Community Strategy Insights

The latest insights on community strategy, technology, and value by FeverBee’s founder, Richard Millington

War On Kittens

Richard Millington
Richard Millington

Founder of FeverBee

If you follow your data to maximize engagement, you will fill a community with listicles, frivolous discussions, and kittens (probably).

You can spend your days dumbing ideas down, trying to shout louder, and optimizing the packaging instead of the contents. If you succeed, you will attract the most transient, disinterested, and fickle audience in history. You might prop up the metrics for a few winters, but it’s a terrible contribution to make to the world.

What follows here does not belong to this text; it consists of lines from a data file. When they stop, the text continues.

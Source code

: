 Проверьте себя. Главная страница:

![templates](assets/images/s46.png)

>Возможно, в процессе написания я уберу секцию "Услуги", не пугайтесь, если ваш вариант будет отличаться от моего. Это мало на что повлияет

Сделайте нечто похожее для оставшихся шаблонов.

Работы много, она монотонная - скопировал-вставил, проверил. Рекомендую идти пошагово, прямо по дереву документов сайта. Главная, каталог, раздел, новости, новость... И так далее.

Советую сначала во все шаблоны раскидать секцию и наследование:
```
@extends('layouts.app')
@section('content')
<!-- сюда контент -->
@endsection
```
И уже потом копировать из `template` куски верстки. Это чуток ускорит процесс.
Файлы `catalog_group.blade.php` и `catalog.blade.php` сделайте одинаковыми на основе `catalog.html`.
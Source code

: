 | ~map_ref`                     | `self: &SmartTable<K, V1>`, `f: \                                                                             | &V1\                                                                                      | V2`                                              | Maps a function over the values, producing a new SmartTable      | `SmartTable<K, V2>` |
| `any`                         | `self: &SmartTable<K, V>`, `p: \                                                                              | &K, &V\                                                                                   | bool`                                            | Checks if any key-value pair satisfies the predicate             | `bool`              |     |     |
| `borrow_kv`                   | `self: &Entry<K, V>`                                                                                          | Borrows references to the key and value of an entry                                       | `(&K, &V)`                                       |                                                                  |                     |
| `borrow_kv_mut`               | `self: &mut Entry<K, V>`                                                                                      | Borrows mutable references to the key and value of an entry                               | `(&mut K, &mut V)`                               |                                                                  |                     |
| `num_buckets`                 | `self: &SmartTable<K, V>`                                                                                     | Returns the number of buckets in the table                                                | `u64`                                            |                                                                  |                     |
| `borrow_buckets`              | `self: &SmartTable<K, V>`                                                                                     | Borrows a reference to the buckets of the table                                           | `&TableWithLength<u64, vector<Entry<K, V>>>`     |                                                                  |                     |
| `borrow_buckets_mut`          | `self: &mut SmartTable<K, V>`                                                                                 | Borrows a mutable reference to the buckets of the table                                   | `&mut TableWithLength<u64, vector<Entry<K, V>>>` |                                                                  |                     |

The majority of people will always want the simplest ideas, in the most digestible form, with a surprising twist.

But you’re not trying to attract the majority of people.

This is such a critical concept to understand (and a harder one to embrace because you’ve set expectations that more is better).

The best way to stand out today and attract the audience that matters is to build an island and raise a flag to appeal to the right sort of people.

The Economist proves that being good still matters. There is an audience out there for creating valuable assets that empower a community in their lives – or simply engages communities on a deeper level. We might watch a gazillion YouTube clips, but we also binge-watch on Netflix.

There is an audience for people who want to read that asset you spent 3 months creating or that free course you’re working on. There’s a market for people who don’t want an expert to just fill a slot in your calendar, but a real expert with new insights delivered in an engaging way.

The people you really want to attract are the people whose trust you need to earn by doing things that are good and valuable, not those attracted who will give you a fleeting glance if you show them something shiny enough.

You don’t need to play the metrics game if you don’t want to. Create real meaning and the community will reward you for it. Let go of the misleading idea you can create and sustain the interest of millions. Focus on the few thousand (or even hundreds) who really matter to you.

This is the perfect time for it. The best time to zag is when everyone else is zigging.